What to do:
Among the records below, which lines contain the string "that"? Report them.

Data extract:
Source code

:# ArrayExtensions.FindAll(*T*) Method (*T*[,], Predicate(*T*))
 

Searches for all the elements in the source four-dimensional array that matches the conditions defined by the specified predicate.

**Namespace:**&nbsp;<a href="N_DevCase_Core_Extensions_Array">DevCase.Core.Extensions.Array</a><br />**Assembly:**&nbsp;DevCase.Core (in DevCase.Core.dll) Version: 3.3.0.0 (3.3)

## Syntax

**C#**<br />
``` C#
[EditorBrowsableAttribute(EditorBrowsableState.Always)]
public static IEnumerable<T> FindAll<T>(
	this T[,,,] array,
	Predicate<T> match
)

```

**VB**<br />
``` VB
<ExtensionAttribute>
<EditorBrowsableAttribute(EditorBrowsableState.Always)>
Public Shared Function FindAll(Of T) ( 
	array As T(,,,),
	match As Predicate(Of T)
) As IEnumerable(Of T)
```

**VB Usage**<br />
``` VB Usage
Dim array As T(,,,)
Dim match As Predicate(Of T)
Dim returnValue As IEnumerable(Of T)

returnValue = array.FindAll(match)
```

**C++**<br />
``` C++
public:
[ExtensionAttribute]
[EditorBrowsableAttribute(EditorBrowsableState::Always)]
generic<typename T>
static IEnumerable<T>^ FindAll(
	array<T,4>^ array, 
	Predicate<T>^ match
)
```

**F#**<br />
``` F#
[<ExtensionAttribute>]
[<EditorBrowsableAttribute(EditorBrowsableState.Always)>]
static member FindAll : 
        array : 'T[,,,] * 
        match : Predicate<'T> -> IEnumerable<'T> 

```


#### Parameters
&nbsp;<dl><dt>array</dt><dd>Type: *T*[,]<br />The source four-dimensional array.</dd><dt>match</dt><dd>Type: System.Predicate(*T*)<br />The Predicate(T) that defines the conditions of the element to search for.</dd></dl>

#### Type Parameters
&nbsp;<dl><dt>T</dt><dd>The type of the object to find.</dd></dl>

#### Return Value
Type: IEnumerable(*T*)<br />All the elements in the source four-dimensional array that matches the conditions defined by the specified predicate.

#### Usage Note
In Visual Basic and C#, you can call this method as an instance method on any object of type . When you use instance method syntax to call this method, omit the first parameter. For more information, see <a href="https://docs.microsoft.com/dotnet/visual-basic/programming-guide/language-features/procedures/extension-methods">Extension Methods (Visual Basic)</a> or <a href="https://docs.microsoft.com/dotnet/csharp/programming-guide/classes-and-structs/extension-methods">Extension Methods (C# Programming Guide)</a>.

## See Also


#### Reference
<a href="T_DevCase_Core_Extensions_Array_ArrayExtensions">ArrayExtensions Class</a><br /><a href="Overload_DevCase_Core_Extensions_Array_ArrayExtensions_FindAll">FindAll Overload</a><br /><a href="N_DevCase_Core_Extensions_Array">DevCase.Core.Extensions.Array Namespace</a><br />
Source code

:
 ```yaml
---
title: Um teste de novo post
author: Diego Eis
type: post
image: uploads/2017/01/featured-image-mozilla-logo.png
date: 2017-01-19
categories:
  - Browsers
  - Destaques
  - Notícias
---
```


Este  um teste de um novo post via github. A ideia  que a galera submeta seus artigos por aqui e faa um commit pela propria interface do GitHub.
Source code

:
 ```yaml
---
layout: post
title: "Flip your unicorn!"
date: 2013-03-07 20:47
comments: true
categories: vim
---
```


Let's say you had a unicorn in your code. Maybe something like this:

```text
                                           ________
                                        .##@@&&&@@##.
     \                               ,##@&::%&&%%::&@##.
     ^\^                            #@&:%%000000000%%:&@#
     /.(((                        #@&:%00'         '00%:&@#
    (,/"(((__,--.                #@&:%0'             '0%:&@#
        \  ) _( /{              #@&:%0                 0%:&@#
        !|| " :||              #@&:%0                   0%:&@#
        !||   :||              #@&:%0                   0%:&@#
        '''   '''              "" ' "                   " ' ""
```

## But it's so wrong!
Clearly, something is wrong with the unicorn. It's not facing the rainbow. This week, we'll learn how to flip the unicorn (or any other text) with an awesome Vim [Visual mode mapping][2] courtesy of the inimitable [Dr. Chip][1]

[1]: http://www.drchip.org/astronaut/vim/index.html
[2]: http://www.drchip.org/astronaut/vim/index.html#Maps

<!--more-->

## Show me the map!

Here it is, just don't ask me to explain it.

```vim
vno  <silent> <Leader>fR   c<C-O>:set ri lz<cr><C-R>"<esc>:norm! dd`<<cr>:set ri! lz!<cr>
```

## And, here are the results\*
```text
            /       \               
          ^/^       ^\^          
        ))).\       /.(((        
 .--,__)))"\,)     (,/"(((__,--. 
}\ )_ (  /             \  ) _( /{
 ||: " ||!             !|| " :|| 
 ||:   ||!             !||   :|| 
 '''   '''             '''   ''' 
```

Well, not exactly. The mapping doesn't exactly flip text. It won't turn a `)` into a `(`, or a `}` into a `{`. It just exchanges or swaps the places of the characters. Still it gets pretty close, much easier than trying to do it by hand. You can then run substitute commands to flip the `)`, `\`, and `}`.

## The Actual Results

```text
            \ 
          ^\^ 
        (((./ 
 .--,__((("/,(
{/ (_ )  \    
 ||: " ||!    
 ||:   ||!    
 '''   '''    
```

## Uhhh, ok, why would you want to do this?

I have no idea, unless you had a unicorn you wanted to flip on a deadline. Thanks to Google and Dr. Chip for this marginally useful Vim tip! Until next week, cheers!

Answer below:
Searches for all the elements in the source four-dimensional array that matches the conditions defined by the specified predicate.
&nbsp;<dl><dt>array</dt><dd>Type: *T*[,]<br />The source four-dimensional array.</dd><dt>match</dt><dd>Type: System.Predicate(*T*)<br />The Predicate(T) that defines the conditions of the element to search for.</dd></dl>
Type: IEnumerable(*T*)<br />All the elements in the source four-dimensional array that matches the conditions defined by the specified predicate.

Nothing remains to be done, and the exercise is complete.